-- EXCERPTED RECORDS follows --

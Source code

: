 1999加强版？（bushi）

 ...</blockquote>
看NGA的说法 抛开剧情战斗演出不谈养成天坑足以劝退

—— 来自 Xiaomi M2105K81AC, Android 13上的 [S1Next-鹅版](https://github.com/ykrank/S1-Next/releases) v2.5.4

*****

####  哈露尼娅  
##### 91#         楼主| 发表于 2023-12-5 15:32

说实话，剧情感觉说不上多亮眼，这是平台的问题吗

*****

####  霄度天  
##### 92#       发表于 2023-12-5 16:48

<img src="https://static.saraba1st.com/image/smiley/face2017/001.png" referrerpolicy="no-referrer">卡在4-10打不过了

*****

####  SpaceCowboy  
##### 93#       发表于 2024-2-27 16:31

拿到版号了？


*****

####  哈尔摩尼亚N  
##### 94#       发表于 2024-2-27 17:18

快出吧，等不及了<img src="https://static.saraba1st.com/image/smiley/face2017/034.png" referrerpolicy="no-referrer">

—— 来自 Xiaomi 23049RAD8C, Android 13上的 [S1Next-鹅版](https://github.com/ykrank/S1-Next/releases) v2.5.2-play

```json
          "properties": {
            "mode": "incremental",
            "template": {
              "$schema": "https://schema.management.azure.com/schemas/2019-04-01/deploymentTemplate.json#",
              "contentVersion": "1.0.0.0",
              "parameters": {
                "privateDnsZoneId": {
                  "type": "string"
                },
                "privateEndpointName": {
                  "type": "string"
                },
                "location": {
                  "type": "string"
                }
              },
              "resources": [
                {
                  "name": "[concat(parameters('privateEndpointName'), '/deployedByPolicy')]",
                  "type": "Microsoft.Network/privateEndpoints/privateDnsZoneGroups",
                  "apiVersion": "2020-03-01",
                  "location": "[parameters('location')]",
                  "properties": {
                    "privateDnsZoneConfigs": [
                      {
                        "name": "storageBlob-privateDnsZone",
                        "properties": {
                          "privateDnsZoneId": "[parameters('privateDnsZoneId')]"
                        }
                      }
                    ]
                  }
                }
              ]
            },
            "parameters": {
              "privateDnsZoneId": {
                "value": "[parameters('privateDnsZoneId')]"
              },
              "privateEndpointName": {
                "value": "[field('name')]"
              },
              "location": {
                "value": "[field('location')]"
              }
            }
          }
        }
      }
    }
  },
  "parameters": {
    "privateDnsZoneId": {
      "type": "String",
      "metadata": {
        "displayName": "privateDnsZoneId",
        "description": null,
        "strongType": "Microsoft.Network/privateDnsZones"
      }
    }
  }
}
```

-- EXCERPTED RECORDS concluded --

• **WORK INSTRUCTIONS**: Write out each entry exactly, and omit nothing.

• **SOLVED PROBLEM**:
Source code

: 1999加强版？（bushi）

 ...</blockquote>
看NGA的说法 抛开剧情战斗演出不谈养成天坑足以劝退

—— 来自 Xiaomi M2105K81AC, Android 13上的 [S1Next-鹅版](https://github.com/ykrank/S1-Next/releases) v2.5.4

*****

####  哈露尼娅  
##### 91#         楼主| 发表于 2023-12-5 15:32

说实话，剧情感觉说不上多亮眼，这是平台的问题吗

*****

####  霄度天  
##### 92#       发表于 2023-12-5 16:48

<img src="https://static.saraba1st.com/image/smiley/face2017/001.png" referrerpolicy="no-referrer">卡在4-10打不过了

*****

####  SpaceCowboy  
##### 93#       发表于 2024-2-27 16:31

拿到版号了？


*****

####  哈尔摩尼亚N  
##### 94#       发表于 2024-2-27 17:18

快出吧，等不及了<img src="https://static.saraba1st.com/image/smiley/face2017/034.png" referrerpolicy="no-referrer">

—— 来自 Xiaomi 23049RAD8C, Android 13上的 [S1Next-鹅版](https://github.com/ykrank/S1-Next/releases) v2.5.2-play

```json
          "properties": {
            "mode": "incremental",
            "template": {
              "$schema": "https://schema.management.azure.com/schemas/2019-04-01/deploymentTemplate.json#",
              "contentVersion": "1.0.0.0",
              "parameters": {
                "privateDnsZoneId": {
                  "type": "string"
                },
                "privateEndpointName": {
                  "type": "string"
                },
                "location": {
                  "type": "string"
                }
              },
              "resources": [
                {
                  "name": "[concat(parameters('privateEndpointName'), '/deployedByPolicy')]",
                  "type": "Microsoft.Network/privateEndpoints/privateDnsZoneGroups",
                  "apiVersion": "2020-03-01",
                  "location": "[parameters('location')]",
                  "properties": {
                    "privateDnsZoneConfigs": [
                      {
                        "name": "storageBlob-privateDnsZone",
                        "properties": {
                          "privateDnsZoneId": "[parameters('privateDnsZoneId')]"
                        }
                      }
                    ]
                  }
                }
              ]
            },
            "parameters": {
              "privateDnsZoneId": {
                "value": "[parameters('privateDnsZoneId')]"
              },
              "privateEndpointName": {
                "value": "[field('name')]"
              },
              "location": {
                "value": "[field('location')]"
              }
            }
          }
        }
      }
    }
  },
  "parameters": {
    "privateDnsZoneId": {
      "type": "String",
      "metadata": {
        "displayName": "privateDnsZoneId",
        "description": null,
        "strongType": "Microsoft.Network/privateDnsZones"
      }
    }
  }
}
```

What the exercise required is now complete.